Records excerpted from a collection
────
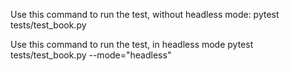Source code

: Use this command to run the test, without headless mode:
pytest tests/test_book.py

Use this command to run the test, in headless mode
pytest tests/test_book.py --mode="headless"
────
TASK TO COMPLETE =
Your task is an exact printout of the records above, with no pictures.

WRITTEN RESPONSE =
Source code

: Use this command to run the test, without headless mode:
pytest tests/test_book.py

Use this command to run the test, in headless mode
pytest tests/test_book.py --mode="headless"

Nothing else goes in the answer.